Your instructions
Your task is to work out how many lines in the data that follows hold "begin" and to state that number alone.

Start of Block

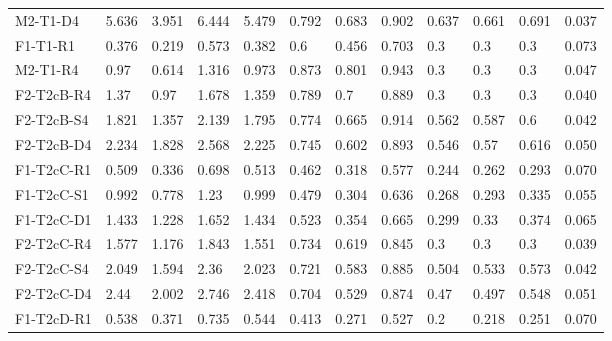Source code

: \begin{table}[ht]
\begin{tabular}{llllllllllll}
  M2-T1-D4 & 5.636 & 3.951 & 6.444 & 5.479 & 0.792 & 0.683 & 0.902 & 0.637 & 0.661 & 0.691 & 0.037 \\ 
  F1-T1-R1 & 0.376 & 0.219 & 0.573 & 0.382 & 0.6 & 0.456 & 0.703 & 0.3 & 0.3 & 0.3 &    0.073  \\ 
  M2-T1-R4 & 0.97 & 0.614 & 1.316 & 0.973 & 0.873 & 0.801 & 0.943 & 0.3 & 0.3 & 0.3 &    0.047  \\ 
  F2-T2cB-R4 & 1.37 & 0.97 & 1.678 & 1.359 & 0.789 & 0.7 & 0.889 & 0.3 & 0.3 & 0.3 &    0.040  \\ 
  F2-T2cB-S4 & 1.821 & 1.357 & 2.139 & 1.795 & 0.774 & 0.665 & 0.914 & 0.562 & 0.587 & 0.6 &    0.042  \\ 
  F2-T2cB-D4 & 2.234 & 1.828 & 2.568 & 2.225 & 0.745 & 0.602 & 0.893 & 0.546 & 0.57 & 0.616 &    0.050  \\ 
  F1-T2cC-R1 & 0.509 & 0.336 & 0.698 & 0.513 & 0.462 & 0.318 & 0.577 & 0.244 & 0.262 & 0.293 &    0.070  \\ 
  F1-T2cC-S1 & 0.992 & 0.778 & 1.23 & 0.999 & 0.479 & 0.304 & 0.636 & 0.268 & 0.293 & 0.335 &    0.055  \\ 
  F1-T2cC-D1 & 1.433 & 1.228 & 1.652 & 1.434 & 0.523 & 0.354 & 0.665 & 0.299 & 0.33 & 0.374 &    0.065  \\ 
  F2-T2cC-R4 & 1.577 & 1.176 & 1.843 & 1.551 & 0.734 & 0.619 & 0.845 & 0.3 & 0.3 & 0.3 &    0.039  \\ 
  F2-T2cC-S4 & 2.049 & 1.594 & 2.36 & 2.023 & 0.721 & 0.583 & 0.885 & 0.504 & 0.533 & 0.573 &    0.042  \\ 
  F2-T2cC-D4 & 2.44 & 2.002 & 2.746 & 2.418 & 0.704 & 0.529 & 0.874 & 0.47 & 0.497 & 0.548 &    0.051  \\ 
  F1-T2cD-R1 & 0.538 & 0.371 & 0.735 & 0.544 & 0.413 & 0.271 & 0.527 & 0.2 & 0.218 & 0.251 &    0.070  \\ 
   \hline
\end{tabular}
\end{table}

End of Block

Answer space
2